◆ What you need to do:
Please give again, exactly and only, the stretch of lines from the one containing "- [ ] Admin-Dashboard funktioniert" to the end of the entries below.

◆ Data:

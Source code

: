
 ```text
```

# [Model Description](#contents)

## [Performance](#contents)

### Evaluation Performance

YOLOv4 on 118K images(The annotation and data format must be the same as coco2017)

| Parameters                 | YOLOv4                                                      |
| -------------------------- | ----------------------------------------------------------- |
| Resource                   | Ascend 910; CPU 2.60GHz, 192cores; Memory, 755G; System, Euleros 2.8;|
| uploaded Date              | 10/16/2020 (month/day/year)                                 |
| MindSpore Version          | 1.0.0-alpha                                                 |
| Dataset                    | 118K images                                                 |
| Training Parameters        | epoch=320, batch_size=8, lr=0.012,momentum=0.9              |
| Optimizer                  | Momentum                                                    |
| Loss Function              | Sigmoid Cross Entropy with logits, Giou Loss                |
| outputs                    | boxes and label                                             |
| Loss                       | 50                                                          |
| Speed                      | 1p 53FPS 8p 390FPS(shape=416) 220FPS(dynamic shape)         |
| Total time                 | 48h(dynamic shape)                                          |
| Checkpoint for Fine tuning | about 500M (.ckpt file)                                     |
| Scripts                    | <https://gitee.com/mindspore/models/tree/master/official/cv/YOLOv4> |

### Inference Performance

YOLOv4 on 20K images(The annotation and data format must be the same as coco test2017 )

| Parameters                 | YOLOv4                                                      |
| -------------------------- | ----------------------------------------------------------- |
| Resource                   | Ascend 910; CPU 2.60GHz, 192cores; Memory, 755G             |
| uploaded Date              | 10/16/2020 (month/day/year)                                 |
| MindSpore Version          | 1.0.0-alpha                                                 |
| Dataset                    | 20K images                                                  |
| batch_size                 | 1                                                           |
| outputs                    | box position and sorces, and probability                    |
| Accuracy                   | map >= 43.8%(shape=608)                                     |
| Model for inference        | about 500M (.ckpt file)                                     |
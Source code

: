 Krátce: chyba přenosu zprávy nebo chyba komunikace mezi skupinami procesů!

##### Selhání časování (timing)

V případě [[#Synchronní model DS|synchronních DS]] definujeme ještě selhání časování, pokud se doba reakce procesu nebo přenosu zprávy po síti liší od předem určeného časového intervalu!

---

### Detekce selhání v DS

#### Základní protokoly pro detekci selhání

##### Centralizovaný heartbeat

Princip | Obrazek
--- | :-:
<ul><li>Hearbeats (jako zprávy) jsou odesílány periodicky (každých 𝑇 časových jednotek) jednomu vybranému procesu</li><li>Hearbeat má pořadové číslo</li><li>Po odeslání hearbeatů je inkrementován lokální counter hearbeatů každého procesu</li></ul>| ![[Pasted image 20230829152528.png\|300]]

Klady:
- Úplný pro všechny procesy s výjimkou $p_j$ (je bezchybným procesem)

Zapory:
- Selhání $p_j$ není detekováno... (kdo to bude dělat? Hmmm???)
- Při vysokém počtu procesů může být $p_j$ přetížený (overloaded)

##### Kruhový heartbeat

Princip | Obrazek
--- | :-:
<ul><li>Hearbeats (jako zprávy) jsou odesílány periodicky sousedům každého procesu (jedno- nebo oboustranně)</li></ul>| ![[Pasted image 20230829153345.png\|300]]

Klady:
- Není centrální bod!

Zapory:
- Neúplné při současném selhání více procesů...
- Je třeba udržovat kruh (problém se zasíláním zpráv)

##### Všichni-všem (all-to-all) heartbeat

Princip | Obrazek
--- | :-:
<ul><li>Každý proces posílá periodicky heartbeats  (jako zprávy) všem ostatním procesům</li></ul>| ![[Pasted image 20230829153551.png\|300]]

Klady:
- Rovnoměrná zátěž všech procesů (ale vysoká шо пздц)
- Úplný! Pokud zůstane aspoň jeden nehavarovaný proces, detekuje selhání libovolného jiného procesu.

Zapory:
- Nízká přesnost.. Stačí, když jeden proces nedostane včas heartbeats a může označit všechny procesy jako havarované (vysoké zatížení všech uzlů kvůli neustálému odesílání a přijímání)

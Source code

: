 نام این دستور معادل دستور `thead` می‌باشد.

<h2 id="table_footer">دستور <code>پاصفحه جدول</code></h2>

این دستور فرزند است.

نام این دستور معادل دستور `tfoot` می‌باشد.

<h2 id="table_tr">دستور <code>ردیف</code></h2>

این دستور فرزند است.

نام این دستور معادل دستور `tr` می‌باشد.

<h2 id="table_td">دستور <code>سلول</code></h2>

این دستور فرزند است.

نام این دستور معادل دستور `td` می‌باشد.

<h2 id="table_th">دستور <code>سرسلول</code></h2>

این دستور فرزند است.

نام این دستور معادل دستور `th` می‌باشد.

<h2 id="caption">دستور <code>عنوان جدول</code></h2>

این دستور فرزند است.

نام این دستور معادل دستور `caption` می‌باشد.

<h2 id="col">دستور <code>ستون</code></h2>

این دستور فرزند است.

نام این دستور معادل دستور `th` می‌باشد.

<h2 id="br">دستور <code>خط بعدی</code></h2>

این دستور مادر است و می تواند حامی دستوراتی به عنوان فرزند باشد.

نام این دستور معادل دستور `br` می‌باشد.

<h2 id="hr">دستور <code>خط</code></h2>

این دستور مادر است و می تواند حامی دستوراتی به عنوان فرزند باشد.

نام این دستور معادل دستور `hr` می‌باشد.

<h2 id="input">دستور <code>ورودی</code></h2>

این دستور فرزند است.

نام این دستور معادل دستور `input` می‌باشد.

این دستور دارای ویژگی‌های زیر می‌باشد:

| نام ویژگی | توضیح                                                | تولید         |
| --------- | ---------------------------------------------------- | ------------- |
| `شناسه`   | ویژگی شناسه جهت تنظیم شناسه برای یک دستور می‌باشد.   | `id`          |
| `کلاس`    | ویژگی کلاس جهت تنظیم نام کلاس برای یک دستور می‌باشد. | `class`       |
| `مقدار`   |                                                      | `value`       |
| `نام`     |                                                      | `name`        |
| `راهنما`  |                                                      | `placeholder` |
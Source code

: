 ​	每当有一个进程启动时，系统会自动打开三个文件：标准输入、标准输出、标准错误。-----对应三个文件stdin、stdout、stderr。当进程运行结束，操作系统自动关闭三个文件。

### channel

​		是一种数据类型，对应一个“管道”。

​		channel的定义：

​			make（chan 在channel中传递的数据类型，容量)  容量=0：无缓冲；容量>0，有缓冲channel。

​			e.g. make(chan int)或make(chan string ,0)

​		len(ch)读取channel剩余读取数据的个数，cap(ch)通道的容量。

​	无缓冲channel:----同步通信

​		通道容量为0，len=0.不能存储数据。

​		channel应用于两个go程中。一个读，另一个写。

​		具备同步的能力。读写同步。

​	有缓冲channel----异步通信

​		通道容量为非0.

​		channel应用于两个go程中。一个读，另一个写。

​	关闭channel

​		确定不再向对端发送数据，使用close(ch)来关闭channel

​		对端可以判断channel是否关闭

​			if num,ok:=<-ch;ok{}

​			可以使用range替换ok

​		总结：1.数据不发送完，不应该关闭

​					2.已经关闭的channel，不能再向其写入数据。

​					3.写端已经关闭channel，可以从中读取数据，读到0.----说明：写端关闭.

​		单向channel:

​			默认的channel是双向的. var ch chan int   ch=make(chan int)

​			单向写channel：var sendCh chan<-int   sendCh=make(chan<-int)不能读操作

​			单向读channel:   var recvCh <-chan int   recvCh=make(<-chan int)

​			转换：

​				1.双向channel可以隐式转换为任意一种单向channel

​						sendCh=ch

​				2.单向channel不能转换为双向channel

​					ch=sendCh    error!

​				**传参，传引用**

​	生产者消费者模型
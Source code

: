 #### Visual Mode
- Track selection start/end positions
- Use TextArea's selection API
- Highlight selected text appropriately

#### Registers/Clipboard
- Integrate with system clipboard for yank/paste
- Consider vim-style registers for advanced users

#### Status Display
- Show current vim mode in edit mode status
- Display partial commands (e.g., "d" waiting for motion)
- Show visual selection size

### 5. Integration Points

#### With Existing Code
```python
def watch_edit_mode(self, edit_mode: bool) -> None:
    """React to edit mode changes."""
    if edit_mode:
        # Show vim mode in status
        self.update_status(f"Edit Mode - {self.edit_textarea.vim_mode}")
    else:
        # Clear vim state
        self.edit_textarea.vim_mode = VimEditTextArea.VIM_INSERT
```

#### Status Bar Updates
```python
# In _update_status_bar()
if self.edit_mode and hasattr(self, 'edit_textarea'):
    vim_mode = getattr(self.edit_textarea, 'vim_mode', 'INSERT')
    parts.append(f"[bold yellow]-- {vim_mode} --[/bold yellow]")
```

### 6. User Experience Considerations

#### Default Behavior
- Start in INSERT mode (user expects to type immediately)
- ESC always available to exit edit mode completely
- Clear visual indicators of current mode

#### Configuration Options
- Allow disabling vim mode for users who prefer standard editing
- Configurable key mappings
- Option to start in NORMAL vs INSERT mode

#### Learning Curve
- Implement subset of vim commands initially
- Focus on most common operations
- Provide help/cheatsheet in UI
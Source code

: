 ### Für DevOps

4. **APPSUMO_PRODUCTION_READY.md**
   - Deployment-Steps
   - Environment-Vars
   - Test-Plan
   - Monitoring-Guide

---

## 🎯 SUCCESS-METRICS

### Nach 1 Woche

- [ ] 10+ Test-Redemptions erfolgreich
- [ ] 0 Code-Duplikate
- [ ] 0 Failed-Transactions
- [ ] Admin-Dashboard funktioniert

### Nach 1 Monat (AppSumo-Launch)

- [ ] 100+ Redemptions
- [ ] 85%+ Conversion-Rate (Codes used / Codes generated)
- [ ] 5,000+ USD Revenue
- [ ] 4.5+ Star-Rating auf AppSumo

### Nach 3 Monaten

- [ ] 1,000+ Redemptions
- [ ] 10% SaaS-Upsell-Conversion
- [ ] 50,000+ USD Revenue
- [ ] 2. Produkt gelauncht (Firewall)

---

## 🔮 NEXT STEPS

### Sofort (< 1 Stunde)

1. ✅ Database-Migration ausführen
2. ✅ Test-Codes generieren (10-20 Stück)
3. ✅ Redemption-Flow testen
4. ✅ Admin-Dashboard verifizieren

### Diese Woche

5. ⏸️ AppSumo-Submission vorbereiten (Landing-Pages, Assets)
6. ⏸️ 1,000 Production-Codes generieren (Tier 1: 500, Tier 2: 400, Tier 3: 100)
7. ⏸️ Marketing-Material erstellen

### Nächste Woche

◆ Task solution:
- [ ] Admin-Dashboard funktioniert

### Nach 1 Monat (AppSumo-Launch)

- [ ] 100+ Redemptions
- [ ] 85%+ Conversion-Rate (Codes used / Codes generated)
- [ ] 5,000+ USD Revenue
- [ ] 4.5+ Star-Rating auf AppSumo

### Nach 3 Monaten

- [ ] 1,000+ Redemptions
- [ ] 10% SaaS-Upsell-Conversion
- [ ] 50,000+ USD Revenue
- [ ] 2. Produkt gelauncht (Firewall)

---

## 🔮 NEXT STEPS

### Sofort (< 1 Stunde)

1. ✅ Database-Migration ausführen
2. ✅ Test-Codes generieren (10-20 Stück)
3. ✅ Redemption-Flow testen
4. ✅ Admin-Dashboard verifizieren

### Diese Woche

5. ⏸️ AppSumo-Submission vorbereiten (Landing-Pages, Assets)
6. ⏸️ 1,000 Production-Codes generieren (Tier 1: 500, Tier 2: 400, Tier 3: 100)
7. ⏸️ Marketing-Material erstellen

### Nächste Woche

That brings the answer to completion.